◆ What is required:
Every line below should be copied out exactly.
***** Records *****
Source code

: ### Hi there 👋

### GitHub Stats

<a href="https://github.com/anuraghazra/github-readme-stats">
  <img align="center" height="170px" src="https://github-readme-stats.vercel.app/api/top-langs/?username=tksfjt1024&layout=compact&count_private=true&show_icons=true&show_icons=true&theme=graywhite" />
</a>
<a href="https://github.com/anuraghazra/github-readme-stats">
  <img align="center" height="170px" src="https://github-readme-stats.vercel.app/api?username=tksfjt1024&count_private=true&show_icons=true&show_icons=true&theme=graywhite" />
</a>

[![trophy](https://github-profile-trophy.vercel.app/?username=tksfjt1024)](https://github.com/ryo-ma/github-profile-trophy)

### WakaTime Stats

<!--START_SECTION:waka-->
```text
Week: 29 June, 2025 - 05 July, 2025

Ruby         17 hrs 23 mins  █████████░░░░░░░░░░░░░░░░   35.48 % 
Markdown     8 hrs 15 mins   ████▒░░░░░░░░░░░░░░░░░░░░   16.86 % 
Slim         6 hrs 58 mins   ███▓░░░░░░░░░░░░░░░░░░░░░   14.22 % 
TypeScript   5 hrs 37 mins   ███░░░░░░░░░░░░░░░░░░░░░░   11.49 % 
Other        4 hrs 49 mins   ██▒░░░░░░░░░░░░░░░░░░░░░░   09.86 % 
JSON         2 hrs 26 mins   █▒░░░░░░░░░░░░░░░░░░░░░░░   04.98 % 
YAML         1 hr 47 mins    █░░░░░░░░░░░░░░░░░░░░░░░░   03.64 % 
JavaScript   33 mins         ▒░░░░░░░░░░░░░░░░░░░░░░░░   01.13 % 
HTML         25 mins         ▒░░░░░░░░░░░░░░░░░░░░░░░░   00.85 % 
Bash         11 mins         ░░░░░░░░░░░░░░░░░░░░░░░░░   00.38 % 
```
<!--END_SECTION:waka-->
*****
◆ Response:
Source code

: ### Hi there 👋

### GitHub Stats

<a href="https://github.com/anuraghazra/github-readme-stats">
  <img align="center" height="170px" src="https://github-readme-stats.vercel.app/api/top-langs/?username=tksfjt1024&layout=compact&count_private=true&show_icons=true&show_icons=true&theme=graywhite" />
</a>
<a href="https://github.com/anuraghazra/github-readme-stats">
  <img align="center" height="170px" src="https://github-readme-stats.vercel.app/api?username=tksfjt1024&count_private=true&show_icons=true&show_icons=true&theme=graywhite" />
</a>

[![trophy](https://github-profile-trophy.vercel.app/?username=tksfjt1024)](https://github.com/ryo-ma/github-profile-trophy)

### WakaTime Stats

<!--START_SECTION:waka-->
```text
Week: 29 June, 2025 - 05 July, 2025

Ruby         17 hrs 23 mins  █████████░░░░░░░░░░░░░░░░   35.48 % 
Markdown     8 hrs 15 mins   ████▒░░░░░░░░░░░░░░░░░░░░   16.86 % 
Slim         6 hrs 58 mins   ███▓░░░░░░░░░░░░░░░░░░░░░   14.22 % 
TypeScript   5 hrs 37 mins   ███░░░░░░░░░░░░░░░░░░░░░░   11.49 % 
Other        4 hrs 49 mins   ██▒░░░░░░░░░░░░░░░░░░░░░░   09.86 % 
JSON         2 hrs 26 mins   █▒░░░░░░░░░░░░░░░░░░░░░░░   04.98 % 
YAML         1 hr 47 mins    █░░░░░░░░░░░░░░░░░░░░░░░░   03.64 % 
JavaScript   33 mins         ▒░░░░░░░░░░░░░░░░░░░░░░░░   01.13 % 
HTML         25 mins         ▒░░░░░░░░░░░░░░░░░░░░░░░░   00.85 % 
Bash         11 mins         ░░░░░░░░░░░░░░░░░░░░░░░░░   00.38 % 
```
<!--END_SECTION:waka-->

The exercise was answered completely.